:: Exercise ::
Retype the whole listing exactly. Leave out pictures.

:: Input data ::
%%

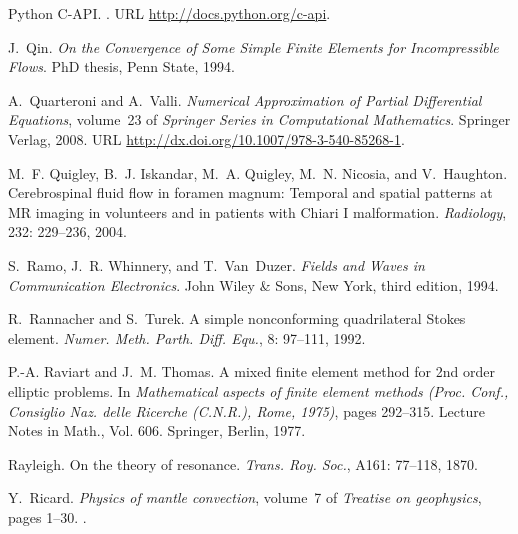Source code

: \begin{thebibliography}{467}
Python C-API.
.
\newblock URL \url{http://docs.python.org/c-api}.

J.~Qin.
\newblock \emph{On the Convergence of Some Simple Finite Elements for
  Incompressible Flows}.
\newblock PhD thesis, Penn State, 1994.

A.~Quarteroni and A.~Valli.
\newblock \emph{Numerical Approximation of Partial Differential Equations},
  volume~23 of \emph{Springer Series in Computational Mathematics}.
\newblock Springer Verlag, 2008.
\newblock URL \url{http://dx.doi.org/10.1007/978-3-540-85268-1}.

M.~F. Quigley, B.~J. Iskandar, M.~A. Quigley, M.~N. Nicosia, and V.~Haughton.
\newblock Cerebrospinal fluid flow in foramen magnum: {T}emporal and spatial
  patterns at {MR} imaging in volunteers and in patients with {C}hiari {I}
  malformation.
\newblock \emph{Radiology}, 232: 229--236, 2004.

S.~Ramo, J.~R. Whinnery, and T.~Van~Duzer.
\newblock \emph{Fields and Waves in Communication Electronics}.
\newblock John Wiley \& Sons, New York, third edition, 1994.

R.~Rannacher and S.~Turek.
\newblock A simple nonconforming quadrilateral {S}tokes element.
\newblock \emph{Numer. Meth. Parth. Diff. Equ.}, 8: 97--111, 1992.

P.-A. Raviart and J.~M. Thomas.
\newblock A mixed finite element method for 2nd order elliptic problems.
\newblock In \emph{Mathematical aspects of finite element methods ({P}roc.
  {C}onf., {C}onsiglio {N}az. delle {R}icerche ({C}.{N}.{R}.), {R}ome, 1975)},
  pages 292--315. Lecture Notes in Math., Vol. 606. Springer, Berlin, 1977.

Rayleigh.
\newblock On the theory of resonance.
\newblock \emph{Trans. Roy. Soc.}, A161: 77--118, 1870.

Y.~Ricard.
\newblock \emph{Physics of mantle convection}, volume~7 of \emph{Treatise on
  geophysics}, pages 1--30.
.


\end{thebibliography}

%%

:: Written reply ::
Source code

: \begin{thebibliography}{467}
Python C-API.
.
\newblock URL \url{http://docs.python.org/c-api}.

J.~Qin.
\newblock \emph{On the Convergence of Some Simple Finite Elements for
  Incompressible Flows}.
\newblock PhD thesis, Penn State, 1994.

A.~Quarteroni and A.~Valli.
\newblock \emph{Numerical Approximation of Partial Differential Equations},
  volume~23 of \emph{Springer Series in Computational Mathematics}.
\newblock Springer Verlag, 2008.
\newblock URL \url{http://dx.doi.org/10.1007/978-3-540-85268-1}.

M.~F. Quigley, B.~J. Iskandar, M.~A. Quigley, M.~N. Nicosia, and V.~Haughton.
\newblock Cerebrospinal fluid flow in foramen magnum: {T}emporal and spatial
  patterns at {MR} imaging in volunteers and in patients with {C}hiari {I}
  malformation.
\newblock \emph{Radiology}, 232: 229--236, 2004.

S.~Ramo, J.~R. Whinnery, and T.~Van~Duzer.
\newblock \emph{Fields and Waves in Communication Electronics}.
\newblock John Wiley \& Sons, New York, third edition, 1994.

R.~Rannacher and S.~Turek.
\newblock A simple nonconforming quadrilateral {S}tokes element.
\newblock \emph{Numer. Meth. Parth. Diff. Equ.}, 8: 97--111, 1992.

P.-A. Raviart and J.~M. Thomas.
\newblock A mixed finite element method for 2nd order elliptic problems.
\newblock In \emph{Mathematical aspects of finite element methods ({P}roc.
  {C}onf., {C}onsiglio {N}az. delle {R}icerche ({C}.{N}.{R}.), {R}ome, 1975)},
  pages 292--315. Lecture Notes in Math., Vol. 606. Springer, Berlin, 1977.

Rayleigh.
\newblock On the theory of resonance.
\newblock \emph{Trans. Roy. Soc.}, A161: 77--118, 1870.

Y.~Ricard.
\newblock \emph{Physics of mantle convection}, volume~7 of \emph{Treatise on
  geophysics}, pages 1--30.
.


\end{thebibliography}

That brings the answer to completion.